Solving Matrix/Graph Problems on LeetCode using Python

787. Cheapest Flights Within K Stops

There are n cities connected by m flights. Each fight starts from city u and arrives at v with a price w.

Now given all the cities and fights, together with starting city src and the destination dst, your task is to find the cheapest price from src to dst with up to k stops. If there is no such route, output -1.

Example 1:
Input: 
n = 3, edges = [[0,1,100],[1,2,100],[0,2,500]]
src = 0, dst = 2, k = 1
Output: 200
Explanation: 
The graph looks like this:

The cheapest price from city 0 to city 2 with at most 1 stop costs 200, as marked red in the picture.

1. Steps to Solve Problems

Matrix can be expanded to a graph related problem. The steps are:

(1) building a graph where the index are the node number, and the graph[i] would be a list of elements (could be other_node or a tuple or a list (other_node, weight)).

(2) Second step is to decompose the problem into subproblems.

(3) where each subproblem could be resolved by Dynamic Programming (BFS or DFS). Note: There might need some minor changes to adopt the standard algorithms.

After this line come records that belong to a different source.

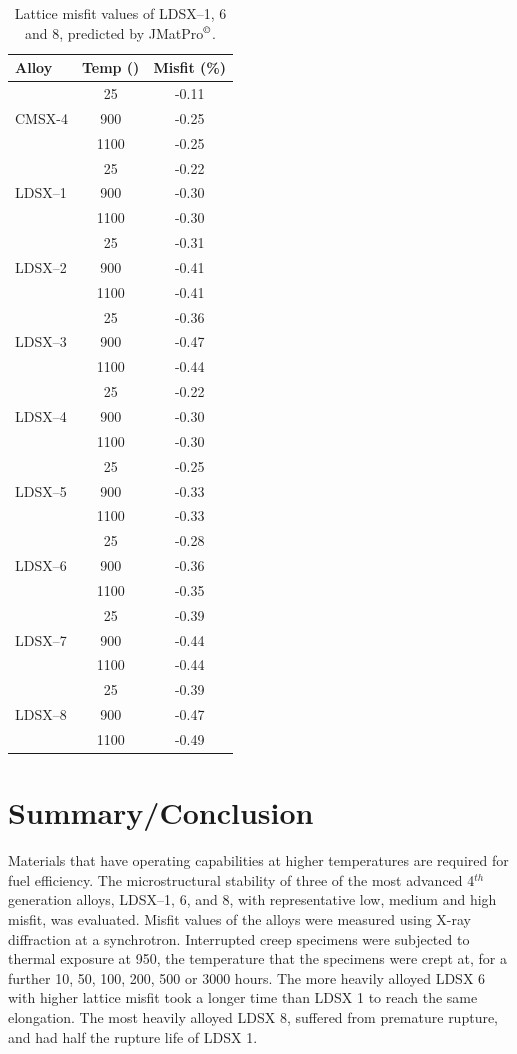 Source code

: \begin{table}[H]
\begin{center}
\begin{tabular}{l c c } 
\hline
\hline
Alloy&	Temp (\celsius) &	Misfit (\%)\\
\hline
&	25	&-0.11\\
CMSX-4	&900	&-0.25\\
	&1100&-0.25\\
	\hline
&	25	&-0.22\\
LDSX--1	&900	&-0.30\\
	&1100&	-0.30\\
	\hline
&	25	&-0.31\\
LDSX--2	&900	&-0.41\\
	&1100&	-0.41\\
	\hline
&	25&	-0.36\\
LDSX--3	&900&	-0.47\\
	&1100&	-0.44\\
	\hline
&	25	&-0.22\\
LDSX--4	&900	&-0.30\\
	&1100&	-0.30\\\hline
&	25&	-0.25\\
LDSX--5	&900	&-0.33\\
	&1100&	-0.33\\
	\hline
&	25&	-0.28\\
LDSX--6	&900	&-0.36\\
	&1100&	-0.35\\
	\hline
&	25&	-0.39\\
LDSX--7	&900	&-0.44\\
	&1100&	-0.44\\
	\hline
&	25&	-0.39\\
LDSX--8	&	900&	-0.47\\
	&	1100&	-0.49\\
\hline
\hline
\end{tabular}
\end{center}
\caption{Lattice misfit values of LDSX--1, 6 and 8, predicted by JMatPro$^{\copyright}$. }
\label{tab:misfitjmatpro}
\end{table}


\section{Summary/Conclusion}
Materials that have operating capabilities at higher temperatures are required for fuel efficiency.  The microstructural stability of three of the most advanced 4$^{th}$ generation alloys, LDSX--1, 6, and 8, with representative low, medium and high misfit, was evaluated. Misfit values of the alloys were measured using X-ray diffraction at a synchrotron.  Interrupted creep specimens were subjected to thermal exposure at 950\celsius, the temperature that the specimens were crept at, for a further 10, 50, 100, 200, 500 or 3000 hours.  The more heavily alloyed LDSX 6 with higher lattice misfit took a longer time than LDSX 1 to reach the same elongation.  The most heavily alloyed LDSX 8, suffered from premature rupture, and had half the rupture life of LDSX 1.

(4) After this, we need to further thinking about how to improve the efficiency (time and space). Normally, the condition that might lead near ending of the graph algorithm.

(5) Explain the difference of the time complexity and the space complexity to the interviewers

According to this order, the above example is resolved with the following python code:

import sys
class Solution(object):
    def findCheapestPrice(self, n, flights, src, dst, K):
        """
        :type n: int
        :type flights: List[List[int]]
        :type src: int
        :type dst: int
        :type K: int
        :rtype: int
        """
        #(1). Construct Graph
        #one dimension with elements to be list
        graph = [[] for _ in xrange(n)] 
        for s,e,w in flights:
            graph[s].append((e,w))
        #(2) Graph Algorithm
        q= [(src,0)] #stop and price
        count = 0
        min_price= sys.maxint #record the minimum price so far
        while q:
            next_stops = []
            for cur, acc_price in q: #same level
                for end,price in graph[cur]:
                    #conditional satisfied, save the price
                    if end==dst:
                        min_price = min(min_price, acc_price+price)
                    #(4) Cut down the complexity 
                    #Instead of directly add the next stop, we only add those stops that have less accumulated price 
                    if min_price>acc_price+price:                 
                        next_stops.append((end,acc_price+price) )
            #(4) Instead of directly add the next stop, we only add those stops that have
            if count==K:
                if min_price<sys.maxint:
                    return min_price
                else:
                    return -1
            q=next_stops[:]
            count+=1
        # this is important too
        if count<=K:
                if min_price<sys.maxint:
                    return min_price
                else:
                    return -1

Another example focusing about python code: 399. Evaluate Division

2. Graph Algorithms

(a) Represent Graph

Adjacency list: [[1,2,3],[3,1],[4,6,1]], node 0 connects to 1,2,3, node 1 connect to 3,1, node 2 connects to 4,6,1

graph = [[] for _ in xrange(nodes)]

Adjacency matrices:

graph = [[0 for _ in xrange(cols)] for _ in xrange(rows)] #normally, rows=cols

If you need a “name” for each node, and before the graph is complete, you do not know how many nodes you might get, use dictionary, for example, we are given a list of edges[[“a”,”c”],[b,c],[b,e]….]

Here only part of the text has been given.